** Exercise details **
I'd like the entries reproduced exactly, with all pictures omitted.

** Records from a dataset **
● ● ● ● ● ● ●
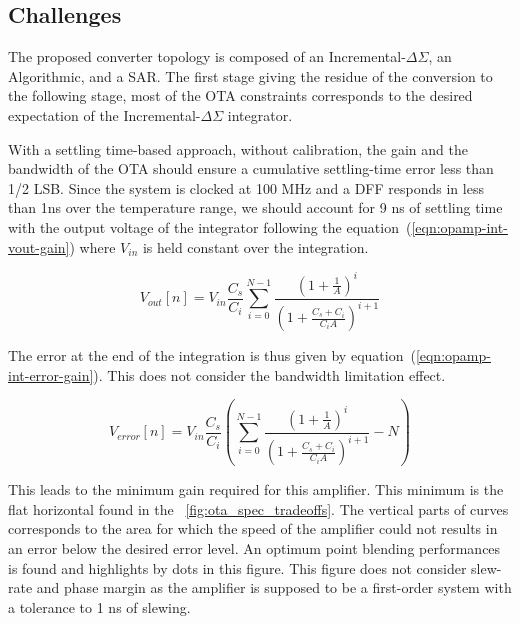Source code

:     \subsection{Challenges}                      %
The proposed converter topology is composed of an Incremental-\(\Delta\Sigma \), an Algorithmic, and a SAR\@. The first stage giving the residue of the conversion to the following stage, most of the OTA constraints corresponds to the desired expectation of the Incremental-\(\Delta\Sigma \) integrator.

With a settling time-based approach, without calibration, the gain and the bandwidth of the OTA should ensure a cumulative settling-time error less than 1/2 LSB\@. Since the system is clocked at 100 MHz and a DFF responds in less than 1ns over the temperature range, we should account for 9 ns of settling time with the output voltage of the integrator following the equation~(\ref{eqn:opamp-int-vout-gain}) where \(V_{in} \) is held constant over the integration.

\begin{equation}
\label{eqn:opamp-int-vout-gain}
V_{out}[n] = V_{in} \frac{C_s}{C_i}\sum_{i=0}^{N-1}\frac{{\left(1+\frac{1}{A} \right)}^i}{{\left(1+\frac{C_s+C_i}{C_i A} \right)}^{i+1}}
\end{equation}

The error at the end of the integration is thus given by equation~(\ref{eqn:opamp-int-error-gain}). This does not consider the bandwidth limitation effect.

\begin{equation}
\label{eqn:opamp-int-error-gain}
V_{error}[n] = V_{in} \frac{C_s}{C_i} \left( \sum_{i=0}^{N-1}\frac{{\left(1+\frac{1}{A} \right)}^i}{{\left(1+\frac{C_s+C_i}{C_i A} \right)}^{i+1}} - N \right)
\end{equation}

This leads to the minimum gain required for this amplifier. This minimum is the flat horizontal found in the \figurename~\ref{fig:ota_spec_tradeoffs}. The vertical parts of curves corresponds to the area for which the speed of the amplifier could not results in an error below the desired error level. An optimum point blending performances is found and highlights by dots in this figure. This figure does not consider slew-rate and phase margin as the amplifier is supposed to be a first-order system with a tolerance to 1 ns of slewing.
● ● ● ● ● ● ●
** Task result **
Source code

:     \subsection{Challenges}                      %
The proposed converter topology is composed of an Incremental-\(\Delta\Sigma \), an Algorithmic, and a SAR\@. The first stage giving the residue of the conversion to the following stage, most of the OTA constraints corresponds to the desired expectation of the Incremental-\(\Delta\Sigma \) integrator.

With a settling time-based approach, without calibration, the gain and the bandwidth of the OTA should ensure a cumulative settling-time error less than 1/2 LSB\@. Since the system is clocked at 100 MHz and a DFF responds in less than 1ns over the temperature range, we should account for 9 ns of settling time with the output voltage of the integrator following the equation~(\ref{eqn:opamp-int-vout-gain}) where \(V_{in} \) is held constant over the integration.

\begin{equation}
\label{eqn:opamp-int-vout-gain}
V_{out}[n] = V_{in} \frac{C_s}{C_i}\sum_{i=0}^{N-1}\frac{{\left(1+\frac{1}{A} \right)}^i}{{\left(1+\frac{C_s+C_i}{C_i A} \right)}^{i+1}}
\end{equation}

The error at the end of the integration is thus given by equation~(\ref{eqn:opamp-int-error-gain}). This does not consider the bandwidth limitation effect.

\begin{equation}
\label{eqn:opamp-int-error-gain}
V_{error}[n] = V_{in} \frac{C_s}{C_i} \left( \sum_{i=0}^{N-1}\frac{{\left(1+\frac{1}{A} \right)}^i}{{\left(1+\frac{C_s+C_i}{C_i A} \right)}^{i+1}} - N \right)
\end{equation}

This leads to the minimum gain required for this amplifier. This minimum is the flat horizontal found in the \figurename~\ref{fig:ota_spec_tradeoffs}. The vertical parts of curves corresponds to the area for which the speed of the amplifier could not results in an error below the desired error level. An optimum point blending performances is found and highlights by dots in this figure. This figure does not consider slew-rate and phase margin as the amplifier is supposed to be a first-order system with a tolerance to 1 ns of slewing.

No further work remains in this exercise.